The HSR sector in China in particular has been growing faster and at a larger scale than in any other country. Over the past decade the Chinese share of HSR activity (in passenger kilometres) grew from 4% to 62% of the global total, reaching 386 billion passenger kilometres in 2015. With nearly 20,000 km of HSR lines in operation in 2016, China also accounts for around 60% of today’s global HSR network and 82% of the HSR track-kilometres built between 2005 and 2015.
In 2016, nearly 11,000 km of HSR lines were still under construction and an additional 1500 km of lines were planned. This will raise the total high-speed rail network extension to 31,000 km by 2020, doubling the value of 2014. The Chinese government’s target is to keep expanding and upgrading the rail network so that all Chinese cities with more than half a million inhabitants, covering 90% of the Chinese population, benefit from rapid rail services.
HSR projects need to be accessible to a large volume of passengers in order to be economically sustainable, and are therefore more successful in densely populated areas. Many areas of China qualify for this because of their high population densities. Distances between Chinese cities also fall in the distance range (200 to 1000 km) allowing HSR to be highly competitive with aviation. When looking exclusively at the financial performance of HSR projects, only a select few HSR lines were profitable in 2016 including the Tokaido Shinkansen line operating between Tokyo and Shin-Osaka, the Paris-Lyon TGV line and the Beijing-Shanghai high-speed rail link.
Nevertheless, HSR delivers important economic and environmental benefits that are not directly related to project financing. One potentially significant environmental benefit is the capacity to shift passengers away from aviation, a mode of transport with much higher carbon intensity.

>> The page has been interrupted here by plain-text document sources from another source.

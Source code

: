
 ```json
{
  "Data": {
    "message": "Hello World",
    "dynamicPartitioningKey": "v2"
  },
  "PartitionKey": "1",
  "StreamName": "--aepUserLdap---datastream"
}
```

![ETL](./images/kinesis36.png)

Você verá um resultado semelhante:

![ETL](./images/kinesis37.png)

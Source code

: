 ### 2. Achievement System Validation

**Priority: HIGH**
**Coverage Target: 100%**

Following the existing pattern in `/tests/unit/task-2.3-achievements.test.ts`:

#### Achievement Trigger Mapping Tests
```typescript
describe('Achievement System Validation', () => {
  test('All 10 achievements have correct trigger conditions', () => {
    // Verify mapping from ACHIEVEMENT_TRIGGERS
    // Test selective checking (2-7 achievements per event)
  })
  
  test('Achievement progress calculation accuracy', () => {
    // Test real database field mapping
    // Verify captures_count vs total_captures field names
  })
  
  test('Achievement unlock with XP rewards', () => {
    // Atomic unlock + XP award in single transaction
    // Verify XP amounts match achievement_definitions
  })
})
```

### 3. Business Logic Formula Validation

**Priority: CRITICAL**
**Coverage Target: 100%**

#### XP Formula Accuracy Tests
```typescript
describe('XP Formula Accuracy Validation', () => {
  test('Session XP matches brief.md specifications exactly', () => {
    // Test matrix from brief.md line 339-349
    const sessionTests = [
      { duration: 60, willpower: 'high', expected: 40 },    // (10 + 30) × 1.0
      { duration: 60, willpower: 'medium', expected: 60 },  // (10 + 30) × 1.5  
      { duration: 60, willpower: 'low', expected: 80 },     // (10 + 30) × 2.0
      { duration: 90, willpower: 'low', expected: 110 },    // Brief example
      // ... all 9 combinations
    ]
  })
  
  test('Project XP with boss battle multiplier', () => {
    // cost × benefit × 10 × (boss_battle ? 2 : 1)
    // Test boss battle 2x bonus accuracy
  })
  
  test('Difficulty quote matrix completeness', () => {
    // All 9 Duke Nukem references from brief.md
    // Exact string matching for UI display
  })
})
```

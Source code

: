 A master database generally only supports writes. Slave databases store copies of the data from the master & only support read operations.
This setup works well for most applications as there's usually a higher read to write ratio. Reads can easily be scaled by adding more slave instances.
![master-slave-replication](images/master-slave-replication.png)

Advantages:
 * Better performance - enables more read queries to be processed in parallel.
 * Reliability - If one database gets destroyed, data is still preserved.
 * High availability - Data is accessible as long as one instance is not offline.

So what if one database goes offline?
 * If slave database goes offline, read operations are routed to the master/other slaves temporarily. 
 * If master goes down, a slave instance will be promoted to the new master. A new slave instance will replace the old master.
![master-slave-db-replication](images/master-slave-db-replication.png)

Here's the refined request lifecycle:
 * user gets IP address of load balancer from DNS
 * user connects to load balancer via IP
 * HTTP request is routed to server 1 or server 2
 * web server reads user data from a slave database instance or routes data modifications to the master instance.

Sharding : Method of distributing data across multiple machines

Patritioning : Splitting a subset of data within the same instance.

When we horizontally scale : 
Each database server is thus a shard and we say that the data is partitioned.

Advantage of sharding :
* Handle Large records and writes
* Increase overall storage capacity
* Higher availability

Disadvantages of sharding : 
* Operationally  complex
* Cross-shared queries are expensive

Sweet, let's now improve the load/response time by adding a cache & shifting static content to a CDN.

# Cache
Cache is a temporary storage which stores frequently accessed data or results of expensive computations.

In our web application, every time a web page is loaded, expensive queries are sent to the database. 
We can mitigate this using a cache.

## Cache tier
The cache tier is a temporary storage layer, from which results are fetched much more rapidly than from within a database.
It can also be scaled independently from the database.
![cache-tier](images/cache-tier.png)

While overall changes in global aviation activity due to HSR are relatively small, there are several examples of how the introduction of HSR has led to significant reductions, or even the curtailment, of air traffic on specific routes. These include Paris-London, which saw a 56% reduction in air traffic volume from 1993-2010, Seoul-Busan (54% reduction from 2003-2011), and Taipei-Kaohsiung (80% reduction from 2005-2008).
Such a shift can result in major energy and CO2 emission savings, as the energy use per passenger kilometre of HSR is about 90% lower than aviation. In addition, HSR has the potential to emit very low or zero CO2 emissions if paired with decarbonised electricity generation systems.
Ultimately, HSR could be part of the strategy to meeting global climate ambitions. In fact, in a scenario aiming to meet the goals outlined by the Paris agreement, nearly all global aviation activity at short to medium distances (up to 1000 km) is substituted with HSR by 2060.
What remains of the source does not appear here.